[Your task] The records below must be reproduced in full and without error.

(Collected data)

BEGIN

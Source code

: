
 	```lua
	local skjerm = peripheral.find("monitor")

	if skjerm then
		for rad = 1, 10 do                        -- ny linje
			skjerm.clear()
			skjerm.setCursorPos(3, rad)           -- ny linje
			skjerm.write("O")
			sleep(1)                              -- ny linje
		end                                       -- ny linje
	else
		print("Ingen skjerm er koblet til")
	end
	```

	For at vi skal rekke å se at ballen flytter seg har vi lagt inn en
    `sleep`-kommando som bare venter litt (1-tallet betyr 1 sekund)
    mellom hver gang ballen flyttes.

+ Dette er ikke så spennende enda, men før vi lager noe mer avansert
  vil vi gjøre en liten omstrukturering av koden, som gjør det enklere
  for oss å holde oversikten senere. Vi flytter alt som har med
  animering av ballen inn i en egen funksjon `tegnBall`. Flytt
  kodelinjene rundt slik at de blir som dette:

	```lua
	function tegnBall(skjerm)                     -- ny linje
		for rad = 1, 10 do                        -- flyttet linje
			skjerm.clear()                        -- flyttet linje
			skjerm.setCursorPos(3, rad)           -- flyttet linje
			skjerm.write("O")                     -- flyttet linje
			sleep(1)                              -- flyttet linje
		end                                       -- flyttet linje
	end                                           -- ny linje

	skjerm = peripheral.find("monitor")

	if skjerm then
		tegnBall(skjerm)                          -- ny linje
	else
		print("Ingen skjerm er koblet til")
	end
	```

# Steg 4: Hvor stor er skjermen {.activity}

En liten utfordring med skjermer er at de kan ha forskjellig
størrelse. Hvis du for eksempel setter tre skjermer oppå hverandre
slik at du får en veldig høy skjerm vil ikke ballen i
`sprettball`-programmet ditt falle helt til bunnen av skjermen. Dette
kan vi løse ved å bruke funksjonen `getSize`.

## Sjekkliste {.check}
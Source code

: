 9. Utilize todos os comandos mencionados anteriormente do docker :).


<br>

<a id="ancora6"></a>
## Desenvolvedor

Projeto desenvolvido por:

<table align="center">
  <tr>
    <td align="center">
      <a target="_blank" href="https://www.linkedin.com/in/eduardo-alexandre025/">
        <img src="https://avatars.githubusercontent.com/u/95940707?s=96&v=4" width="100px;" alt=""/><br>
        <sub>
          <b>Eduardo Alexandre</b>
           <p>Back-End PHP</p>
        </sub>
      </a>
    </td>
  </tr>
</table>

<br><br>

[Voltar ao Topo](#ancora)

END

[Completed task]
Source code

:
 	```lua
	local skjerm = peripheral.find("monitor")

	if skjerm then
		for rad = 1, 10 do                        -- ny linje
			skjerm.clear()
			skjerm.setCursorPos(3, rad)           -- ny linje
			skjerm.write("O")
			sleep(1)                              -- ny linje
		end                                       -- ny linje
	else
		print("Ingen skjerm er koblet til")
	end
	```

	For at vi skal rekke å se at ballen flytter seg har vi lagt inn en
    `sleep`-kommando som bare venter litt (1-tallet betyr 1 sekund)
    mellom hver gang ballen flyttes.

+ Dette er ikke så spennende enda, men før vi lager noe mer avansert
  vil vi gjøre en liten omstrukturering av koden, som gjør det enklere
  for oss å holde oversikten senere. Vi flytter alt som har med
  animering av ballen inn i en egen funksjon `tegnBall`. Flytt
  kodelinjene rundt slik at de blir som dette:

	```lua
	function tegnBall(skjerm)                     -- ny linje
		for rad = 1, 10 do                        -- flyttet linje
			skjerm.clear()                        -- flyttet linje
			skjerm.setCursorPos(3, rad)           -- flyttet linje
			skjerm.write("O")                     -- flyttet linje
			sleep(1)                              -- flyttet linje
		end                                       -- flyttet linje
	end                                           -- ny linje

	skjerm = peripheral.find("monitor")

	if skjerm then
		tegnBall(skjerm)                          -- ny linje
	else
		print("Ingen skjerm er koblet til")
	end
	```

# Steg 4: Hvor stor er skjermen {.activity}

En liten utfordring med skjermer er at de kan ha forskjellig
størrelse. Hvis du for eksempel setter tre skjermer oppå hverandre
slik at du får en veldig høy skjerm vil ikke ballen i
`sprettball`-programmet ditt falle helt til bunnen av skjermen. Dette
kan vi løse ved å bruke funksjonen `getSize`.

## Sjekkliste {.check}
Source code

: 9. Utilize todos os comandos mencionados anteriormente do docker :).


<br>

<a id="ancora6"></a>
## Desenvolvedor

Projeto desenvolvido por:

<table align="center">
  <tr>
    <td align="center">
      <a target="_blank" href="https://www.linkedin.com/in/eduardo-alexandre025/">
        <img src="https://avatars.githubusercontent.com/u/95940707?s=96&v=4" width="100px;" alt=""/><br>
        <sub>
          <b>Eduardo Alexandre</b>
           <p>Back-End PHP</p>
        </sub>
      </a>
    </td>
  </tr>
</table>

<br><br>

[Voltar ao Topo](#ancora)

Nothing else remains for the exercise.